# Arabian Belly Dance



## Michael. (Dec 9, 2013)

.

This one might appeal to the male members (apologies if I posted it before)

Arabian Belly Dance

http://www.youtube.com/watch_popup?v=ewY3r_d_B8I

.


----------



## Diwundrin (Dec 9, 2013)

Tch Michael, she's way too skinny for 'proper' belly dancing.  That's a stripper's aerobic workout and more a boob than belly dance.  Of course I'm not judging it with male eyes,  could make a difference dya think? 



This is how it's done. 

   (even includes a phone number.... down boys.)


----------



## That Guy (Dec 9, 2013)

Diwundrin said:


> This is how it's done. . .  down boys.



Awhooooo!!!


----------



## Ozarkgal (Dec 9, 2013)

Check out Julia..the 2009 Belly Dance Queen..she has some moves!
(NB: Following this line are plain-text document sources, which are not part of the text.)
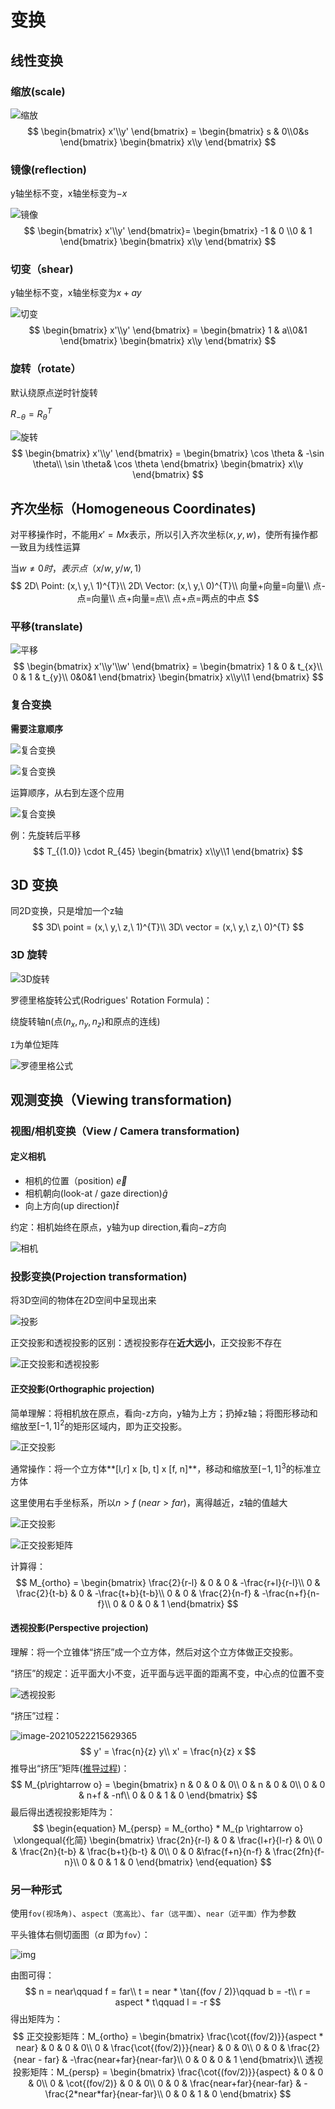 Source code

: # 变换

## 	线性变换

### 缩放(scale)

![缩放](https://gitee.com/Hami-Lemon/image-repo/raw/master/images/2021/05/25/20210525112005.png)
$$
\begin{bmatrix}  
 x'\\y'
\end{bmatrix} =
\begin{bmatrix} 
  s & 0\\0&s
\end{bmatrix}
\begin{bmatrix} 
  x\\y
\end{bmatrix}
$$


### 镜像(reflection)

y轴坐标不变，x轴坐标变为$-x$

![镜像](https://gitee.com/Hami-Lemon/image-repo/raw/master/images/2021/05/25/20210525112022.png)
$$
\begin{bmatrix}
x'\\y'
\end{bmatrix}=
\begin{bmatrix}
-1 & 0 \\0 & 1
\end{bmatrix}
\begin{bmatrix}
x\\y
\end{bmatrix}
$$

### 切变（shear)

y轴坐标不变，x轴坐标变为$x+ay$

![切变](https://gitee.com/Hami-Lemon/image-repo/raw/master/images/2021/05/25/20210525112031.png)
$$
\begin{bmatrix}  
 x'\\y'
\end{bmatrix} =
\begin{bmatrix} 
  1 & a\\0&1
\end{bmatrix}
\begin{bmatrix} 
  x\\y
\end{bmatrix}
$$

### 旋转（rotate）

默认绕原点逆时针旋转

$R_{-\theta} = R_{\theta}^{T}$

![旋转](https://gitee.com/Hami-Lemon/image-repo/raw/master/images/2021/05/25/20210525112046.png)
$$
\begin{bmatrix}  
 x'\\y'
\end{bmatrix} =
\begin{bmatrix} 
  \cos \theta & -\sin \theta\\
   \sin \theta& \cos \theta
\end{bmatrix}
\begin{bmatrix} 
  x\\y
\end{bmatrix}
$$

## 齐次坐标（Homogeneous Coordinates)

对平移操作时，不能用$x' = Mx$表示，所以引入齐次坐标$(x,y,w)$，使所有操作都一致且为线性运算

当$w\neq 0时，表示点（x/w,y/w,1)$
$$
2D\ Point: (x,\ y,\ 1)^{T}\\
2D\ Vector: (x,\ y,\ 0)^{T}\\
向量+向量=向量\\
点-点=向量\\
点+向量=点\\
点+点=两点的中点
$$

### 平移(translate)

![平移](https://gitee.com/Hami-Lemon/image-repo/raw/master/images/2021/05/25/20210525112056.png)
$$
\begin{bmatrix}  
 x'\\y'\\w'
\end{bmatrix} =
\begin{bmatrix} 
  1 & 0 & t_{x}\\
  0 & 1 & t_{y}\\
   0&0&1
\end{bmatrix}
\begin{bmatrix} 
  x\\y\\1
\end{bmatrix}
$$

### 复合变换

**需要注意顺序**

![复合变换](https://gitee.com/Hami-Lemon/image-repo/raw/master/images/2021/05/25/20210525112106.png)

![复合变换](https://gitee.com/Hami-Lemon/image-repo/raw/master/images/2021/05/25/20210525112117.png)

运算顺序，从右到左逐个应用

![复合变换](https://gitee.com/Hami-Lemon/image-repo/raw/master/images/2021/05/25/20210525112128.png)

例：先旋转后平移
$$
T_{(1.0)} \cdot R_{45} 
\begin{bmatrix}
x\\y\\1
\end{bmatrix}
$$

## 3D 变换

同2D变换，只是增加一个z轴
$$
3D\ point = (x,\ y,\ z,\ 1)^{T}\\
3D\ vector = (x,\ y,\ z,\ 0)^{T}
$$

### 3D 旋转

![3D旋转](https://gitee.com/Hami-Lemon/image-repo/raw/master/images/2021/05/25/20210525112142.png)

罗德里格旋转公式(Rodrigues' Rotation Formula)：

绕旋转轴n(点$(n_{x},n_{y},n_{z})$和原点的连线)

`I`为单位矩阵

![罗德里格公式](https://gitee.com/Hami-Lemon/image-repo/raw/master/images/2021/05/25/20210525112154.png)

## 观测变换（Viewing transformation)

### 视图/相机变换（View / Camera transformation)

#### 定义相机

- 相机的位置（position) $\vec{e}$
- 相机朝向(look-at / gaze direction)$\hat{g}$
- 向上方向(up direction)$\hat{t}$

约定：相机始终在原点，y轴为up direction,看向$-z$方向

![相机](https://gitee.com/Hami-Lemon/image-repo/raw/master/images/2021/05/25/20210525112213.png)

### 投影变换(Projection transformation)

将3D空间的物体在2D空间中呈现出来

![投影](https://gitee.com/Hami-Lemon/image-repo/raw/master/images/2021/05/25/20210525112220.png)

正交投影和透视投影的区别：透视投影存在**近大远小**，正交投影不存在

![正交投影和透视投影](https://gitee.com/Hami-Lemon/image-repo/raw/master/images/2021/05/25/20210525112227.png)

#### 正交投影(Orthographic projection)

简单理解：将相机放在原点，看向-z方向，y轴为上方；扔掉z轴；将图形移动和缩放至$[-1, 1]^{2}$的矩形区域内，即为正交投影。

![正交投影](https://gitee.com/Hami-Lemon/image-repo/raw/master/images/2021/05/25/20210525112244.png)

通常操作：将一个立方体**[l,r] x [b, t] x [f, n]**，移动和缩放至$[-1,1]^{3}$的标准立方体

这里使用右手坐标系，所以$n>f$    ($near > far$)，离得越近，z轴的值越大

![正交投影](https://gitee.com/Hami-Lemon/image-repo/raw/master/images/2021/05/25/20210525112300.png)

![正交投影矩阵](https://gitee.com/Hami-Lemon/image-repo/raw/master/images/2021/05/25/20210525112308.png)

计算得：
$$
M_{ortho} = \begin{bmatrix}
\frac{2}{r-l} & 0 & 0 & -\frac{r+l}{r-l}\\
0 & \frac{2}{t-b} & 0 & -\frac{t+b}{t-b}\\
0 & 0 & \frac{2}{n-f} & -\frac{n+f}{n-f}\\
0 & 0 & 0 & 1
\end{bmatrix}
$$


#### 透视投影(Perspective projection)

理解：将一个立锥体“挤压”成一个立方体，然后对这个立方体做正交投影。

“挤压”的规定：近平面大小不变，近平面与远平面的距离不变，中心点的位置不变

![透视投影](https://gitee.com/Hami-Lemon/image-repo/raw/master/images/2021/05/25/20210525112329.png)

“挤压”过程：

![image-20210522215629365](https://gitee.com/Hami-Lemon/image-repo/raw/master/images/2021/05/25/20210525112343.png)
$$
y' = \frac{n}{z} y\\
x' = \frac{n}{z} x
$$
推导出“挤压”矩阵([推导过程](https://zhuanlan.zhihu.com/p/122411512))：
$$
M_{p\rightarrow o} = \begin{bmatrix}
n & 0 & 0 & 0\\
0 & n & 0 & 0\\
0 & 0 & n+f & -nf\\
0 & 0 & 1 & 0
\end{bmatrix}
$$
最后得出透视投影矩阵为：
$$
\begin{equation}
M_{persp} = M_{ortho} * M_{p \rightarrow o}
\xlongequal{化简}
\begin{bmatrix}
\frac{2n}{r-l} & 0 & \frac{l+r}{l-r} & 0\\
0 & \frac{2n}{t-b} & \frac{b+t}{b-t} & 0\\
0 & 0 &\frac{f+n}{n-f} & \frac{2fn}{f-n}\\
0 & 0 & 1 & 0
\end{bmatrix}
\end{equation}
$$

### 另一种形式

 使用`fov(视场角)`、`aspect（宽高比）`、`far（远平面）`、`near（近平面）`作为参数

平头锥体右侧切面图（$\alpha$ 即为`fov`）：

![img](https://gitee.com/Hami-Lemon/image-repo/raw/master/images/2021/05/25/20210525112347.jpg)

由图可得：
$$
n = near\qquad f = far\\
t = near * \tan{(fov / 2)}\qquad b = -t\\
r = aspect * t\qquad l = -r
$$
得出矩阵为：
$$
正交投影矩阵：M_{ortho} = 
\begin{bmatrix}
\frac{\cot{(fov/2)}}{aspect * near} & 0 & 0 & 0\\
0 & \frac{\cot{(fov/2)}}{near} & 0 & 0\\
0 & 0 & \frac{2}{near - far} & -\frac{near+far}{near-far}\\
0 & 0 & 0 & 1
\end{bmatrix}\\
透视投影矩阵：M_{persp} = 
\begin{bmatrix}
\frac{\cot{(fov/2)}}{aspect} & 0 & 0 & 0\\
0 & \cot{(fov/2)} & 0 & 0\\
0 & 0 & \frac{near+far}{near-far} & -\frac{2*near*far}{near-far}\\
0 & 0 & 1 & 0
\end{bmatrix}
$$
I could totally picture her dancing for some sheik in a tent..I always wished I could do this, but my spine just isn't made that way.  It was very popular in the early70's.  ...I noticed they don't wear the jangly coins around the hips anymore...I liked the sound they made.


----------



## Anne (Dec 9, 2013)

Friends and I took a class in that in the 70's at a college.  Some of the guys managed to find their way to that room for a break.  

Only one of us ever got around to making our costume and finishing the class.  Great exercise, if nothing else.


----------



## Michael. (Dec 10, 2013)

I enjoyed watching Faiza & Jalila doing their routines.

 They reminded me of my deployment in Beirut (they have lots of night clubs) when I was attached to the UN Peacekeeping Forces.
.


----------



## Diwundrin (Dec 10, 2013)

I could do that once. 

 Yes really. 

  It was the only natural physical talent I had and was a hell of a party trick. 


I could Hula too but didn't have the stamina for more than a few seconds at that pace! 

 It came naturally, I could always do it from when I was very young, had 'loose joints'.  (No Phil, didn't visit loose joints, just had them.) Slack ligaments must be a requisite for belly dancing apparently, that's why super fit skinny girls don't quite get that smooth 'roll' to it.  I'm told I was pretty good at it, gotta be good at something eh?  
The downside  was that when the fibromyalgia hit it picked that lower back area to first lodge in.  All the power comes from the thigh muscles but it's the joints and spine that suffer for it.  I didn't do anywhere near enough of it to be the sole cause of my problems but I wonder if any other old belly dancers have spinal problems later in life?

P.S.  Should have watched Jalila first, there goes the theory that skinny girls can't do it.  Damn!


----------